Figure 1. Female Genital Mutilation/Cutting (FGM/C) involving the cutting and probable stitching of the clitoral hood, without the cutting of the clitoral glans (a). A q-tip can be inserted under the scar above the glans of the clitoris, which is incarcerated and chronically painful (b).
Figure 2. Symptoms reported by the patient were chronic clitoral pain and superficial dyspareunia in the clitoral region. The clamp shows the region described as most painful (right scar bridle).
Figure 3. Surgical lysis of the scar, releasing an intact clitoral glans.
Figure 4. Immediate (a) and 2 months (b) post-operative appearance. Exposure of the intact clitoral glans and reconstruction of the prepuce of the clitoris.
3. Discussion
This case study addresses two current research gaps: long term complications of FGM/C that does not involve cutting of the clitoris, and treatments for pain after FGM/C. We also establish that painful incarceration of the clitoral glans is a possible long-term consequence of FGM/C and that pain is successfully treated by lysing the adhesions around the clitoral glans.

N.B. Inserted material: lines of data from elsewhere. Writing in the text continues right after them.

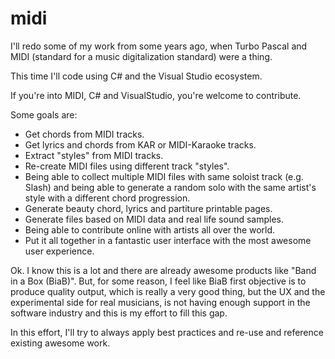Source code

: # midi
I'll redo some of my work from some years ago, when Turbo Pascal and MIDI (standard for a music digitalization standard) were a thing.

This time I'll code using C# and the Visual Studio ecosystem.

If you're into MIDI, C# and VisualStudio, you're welcome to contribute.

Some goals are:

- Get chords from MIDI tracks.
- Get lyrics and chords from KAR or MIDI-Karaoke tracks.
- Extract "styles" from MIDI tracks.
- Re-create MIDI files using different track "styles".
- Being able to collect multiple MIDI files with same soloist track (e.g. Slash) and being able to generate a random solo with the same artist's style with a different chord progression.
- Generate beauty chord, lyrics and partiture printable pages.
- Generate files based on MIDI data and real life sound samples.
- Being able to contribute online with artists all over the world.
- Put it all together in a fantastic user interface with the most awesome user experience.

Ok. I know this is a lot and there are already awesome products like "Band in a Box (BiaB)". But, for some reason, I feel like BiaB first objective is to produce quality output, which is really a very good thing, but the UX and the experimental side for real musicians, is not having enough support in the software industry and this is my effort to fill this gap.

In this effort, I'll try to always apply best practices and re-use and reference existing awesome work.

Clitoral adhesions and phimosis have been reported in conditions such as Lichen Sclerosus (LS), genital trauma, chronic infections, and low calculated free testosterone. These adhesions can cause irritation, infection, hypersensitivity, dyspareunia, balanitis, or persistent genital arousal disorder and are treated by surgical lysis with high degrees of success, as in our case [1] [12] [13] [14] . Lysis by Jacobsen mosquito forceps is often sufficient in conditions such as LS, although dorsal slits made with Iris scissors may be needed in the case of recurrent adhesions or phimosis [12] [15] .
The present case study also informs the understanding of the possible pathophysiological mechanisms of clitoral cysts as a long-term consequence of FGM/C. While clitoral bridles/phimosis have never been described in patients with FGM/C, several cases of clitoral cysts post-FGM/C have been reported [16] [17] . It can be hypothesized that some clitoral cysts after FGM/C might result from smegma accumulation under the phimosis, similar to those cysts reported in Lichen Sclerosus (LS) and clitoral and penile phimosis [18] .

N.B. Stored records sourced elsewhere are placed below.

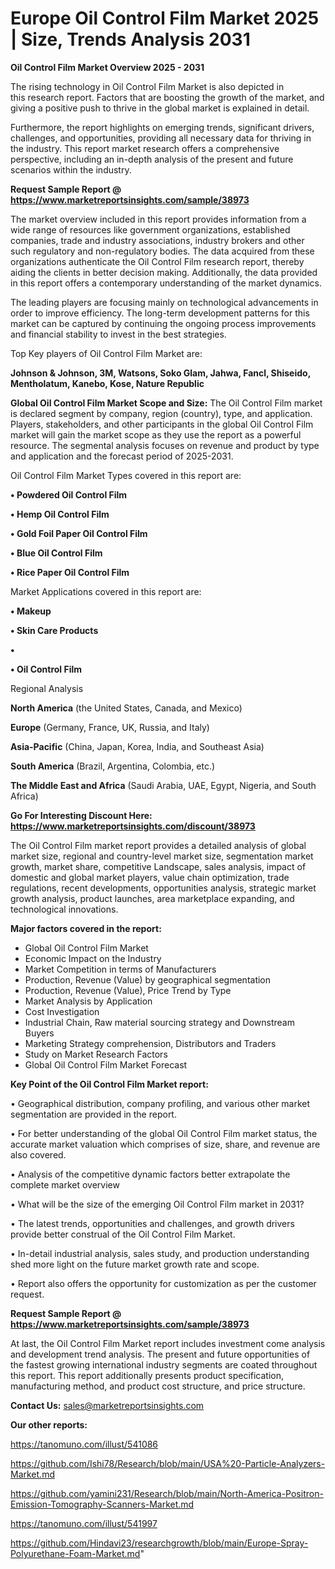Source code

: # Europe Oil Control Film Market 2025 | Size, Trends Analysis 2031

<Strong> Oil Control Film Market Overview 2025 - 2031</strong>

The rising technology in Oil Control Film Market is also depicted in this research report. Factors that are boosting the growth of the market, and giving a positive push to thrive in the global market is explained in detail.

Furthermore, the report highlights on emerging trends, significant drivers, challenges, and opportunities, providing all necessary data for thriving in the industry. This report market research offers a comprehensive perspective, including an in-depth analysis of the present and future scenarios within the industry.

<strong>Request Sample Report @ <a href=https://www.marketreportsinsights.com/sample/38973>https://www.marketreportsinsights.com/sample/38973</a></strong>

The market overview included in this report provides information from a wide range of resources like government organizations, established companies, trade and industry associations, industry brokers and other such regulatory and non-regulatory bodies. The data acquired from these organizations authenticate the Oil Control Film research report, thereby aiding the clients in better decision making. Additionally, the data provided in this report offers a contemporary understanding of the market dynamics.

The leading players are focusing mainly on technological advancements in order to improve efficiency. The long-term development patterns for this market can be captured by continuing the ongoing process improvements and financial stability to invest in the best strategies.

Top Key players of Oil Control Film Market are:

<strong>Johnson & Johnson, 3M, Watsons, Soko Glam, Jahwa, Fancl, Shiseido, Mentholatum, Kanebo, Kose, Nature Republic</strong>

<strong><b>Global Oil Control Film Market Scope and Size:</b></strong>
The Oil Control Film market is declared segment by company, region (country), type, and application. Players, stakeholders, and other participants in the global Oil Control Film market will gain the market scope as they use the report as a powerful resource. The segmental analysis focuses on revenue and product by type and application and the forecast period of 2025-2031.

Oil Control Film Market Types covered in this report are:

<strong>•  Powdered Oil Control Film

•  Hemp Oil Control Film

•  Gold Foil Paper Oil Control Film

•  Blue Oil Control Film

•  Rice Paper Oil Control Film</strong>

Market Applications covered in this report are:

<strong>•  Makeup

•  Skin Care Products

•  

•  Oil Control Film</strong> 

Regional Analysis

<strong>North America</strong> (the United States, Canada, and Mexico)

<strong>Europe</strong> (Germany, France, UK, Russia, and Italy)

<strong>Asia-Pacific</strong> (China, Japan, Korea, India, and Southeast Asia)

<strong>South America</strong> (Brazil, Argentina, Colombia, etc.)

<strong>The Middle East and Africa</strong> (Saudi Arabia, UAE, Egypt, Nigeria, and South Africa)

<strong>Go For Interesting Discount Here: <a href=https://www.marketreportsinsights.com/discount/38973>https://www.marketreportsinsights.com/discount/38973</a></strong>

The Oil Control Film market report provides a detailed analysis of global market size, regional and country-level market size, segmentation market growth, market share, competitive Landscape, sales analysis, impact of domestic and global market players, value chain optimization, trade regulations, recent developments, opportunities analysis, strategic market growth analysis, product launches, area marketplace expanding, and technological innovations.

<strong><b>Major factors covered in the report:</b></strong>
<ul>
  <li>Global Oil Control Film Market </li>
  <li>Economic Impact on the Industry</li>
  <li>Market Competition in terms of Manufacturers</li>
  <li>Production, Revenue (Value) by geographical segmentation</li>
  <li>Production, Revenue (Value), Price Trend by Type</li>
  <li>Market Analysis by Application</li>
  <li>Cost Investigation</li>
  <li>Industrial Chain, Raw material sourcing strategy and Downstream Buyers</li>
  <li>Marketing Strategy comprehension, Distributors and Traders</li>
  <li>Study on Market Research Factors</li>
  <li>Global Oil Control Film Market Forecast</li>
</ul>

<strong><b>Key Point of the Oil Control Film Market report:</b></strong>

• Geographical distribution, company profiling, and various other market segmentation are provided in the report.

• For better understanding of the global Oil Control Film market status, the accurate market valuation which comprises of size, share, and revenue are also covered.

• Analysis of the competitive dynamic factors better extrapolate the complete market overview

• What will be the size of the emerging Oil Control Film market in 2031?

• The latest trends, opportunities and challenges, and growth drivers provide better construal of the Oil Control Film Market.

• In-detail industrial analysis, sales study, and production understanding shed more light on the future market growth rate and scope.

• Report also offers the opportunity for customization as per the customer request.

<strong>Request Sample Report @ <a href=https://www.marketreportsinsights.com/sample/38973>https://www.marketreportsinsights.com/sample/38973</a></strong>

At last, the Oil Control Film Market report includes investment come analysis and development trend analysis. The present and future opportunities of the fastest growing international industry segments are coated throughout this report. This report additionally presents product specification, manufacturing method, and product cost structure, and price structure.

<strong>Contact Us:</strong>
sales@marketreportsinsights.com

<strong>Our other reports:</strong>

<a href=https://tanomuno.com/illust/541086>https://tanomuno.com/illust/541086</a>

<a href=https://github.com/Ishi78/Research/blob/main/USA%20-Particle-Analyzers-Market.md>https://github.com/Ishi78/Research/blob/main/USA%20-Particle-Analyzers-Market.md</a>

<a href=https://github.com/yamini231/Research/blob/main/North-America-Positron-Emission-Tomography-Scanners-Market.md>https://github.com/yamini231/Research/blob/main/North-America-Positron-Emission-Tomography-Scanners-Market.md</a>

<a href=https://tanomuno.com/illust/541997>https://tanomuno.com/illust/541997</a>

<a href=https://github.com/Hindavi23/researchgrowth/blob/main/Europe-Spray-Polyurethane-Foam-Market.md>https://github.com/Hindavi23/researchgrowth/blob/main/Europe-Spray-Polyurethane-Foam-Market.md</a>"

Clitoral pain and dyspareunia were easily alleviated and quality of life improved by conducting a simple surgical procedure that relieved the tension imposed on the clitoral glans by the FGM/C scar. We did not perform any additional surgical procedure, as performing surgery in the clitoral area is not without risk; extreme consequences could include nerve damage that results in chronic pain or reduced sexual response [19] .
4. Conclusions
The subject of the study has a scar incarcerating the clitoris due to a form of FGM/C that might be considered milder as it involved cutting and probable stitching the prepuce but the glans of the clitoris was not cut. However, the scar caused clitoral pain and dyspareunia. Treatment of the clitoral incarceration was surgical lysis of the scar.

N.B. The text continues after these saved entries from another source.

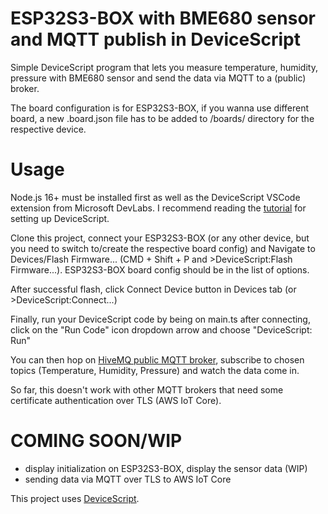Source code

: # ESP32S3-BOX with BME680 sensor and MQTT publish in DeviceScript

Simple DeviceScript program that lets you measure temperature, humidity, pressure with BME680 sensor and send the data via MQTT to a (public) broker. 

The board configuration is for ESP32S3-BOX, if you wanna use different board, a new .board.json file has to be added to /boards/ directory for the respective device.

# Usage

Node.js 16+ must be installed first as well as the DeviceScript VSCode extension from Microsoft DevLabs. I recommend reading the [tutorial](https://microsoft.github.io/devicescript/getting-started/vscode) for setting up DeviceScript.

Clone this project, connect your ESP32S3-BOX (or any other device, but you need to switch to/create the respective board config) and Navigate to Devices/Flash Firmware... (CMD + Shift + P and >DeviceScript:Flash Firmware...). ESP32S3-BOX board config should be in the list of options.

After successful flash, click Connect Device button in Devices tab (or >DeviceScript:Connect...)

Finally, run your DeviceScript code by being on main.ts after connecting, click on the "Run Code" icon dropdown arrow and choose "DeviceScript: Run"

You can then hop on [HiveMQ public MQTT broker](https://www.hivemq.com/demos/websocket-client/), subscribe to chosen topics (Temperature, Humidity, Pressure) and watch the data come in.

So far, this doesn't work with other MQTT brokers that need some certificate authentication over TLS (AWS IoT Core). 

# COMING SOON/WIP

* display initialization on ESP32S3-BOX, display the sensor data (WIP)
* sending data via MQTT over TLS to AWS IoT Core

This project uses [DeviceScript](https://microsoft.github.io/devicescript/).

Our case study emphasizes the need for healthcare provider education regarding FGM/C and its consequences for a quick diagnosis and treatment. Our patient underwent several exams over a period of many months and had to be referred to a specialized clinic to obtain diagnosis and treatment.
Author’s Contributions
DH provided the patient referral to JA. JA made the diagnosis, performed the surgery, and followed the patient post-op. JA and EM wrote the manuscript.
Ethics Approval and Consent to Participate
The patient gave her consent for the procedure and for the pictures to be published.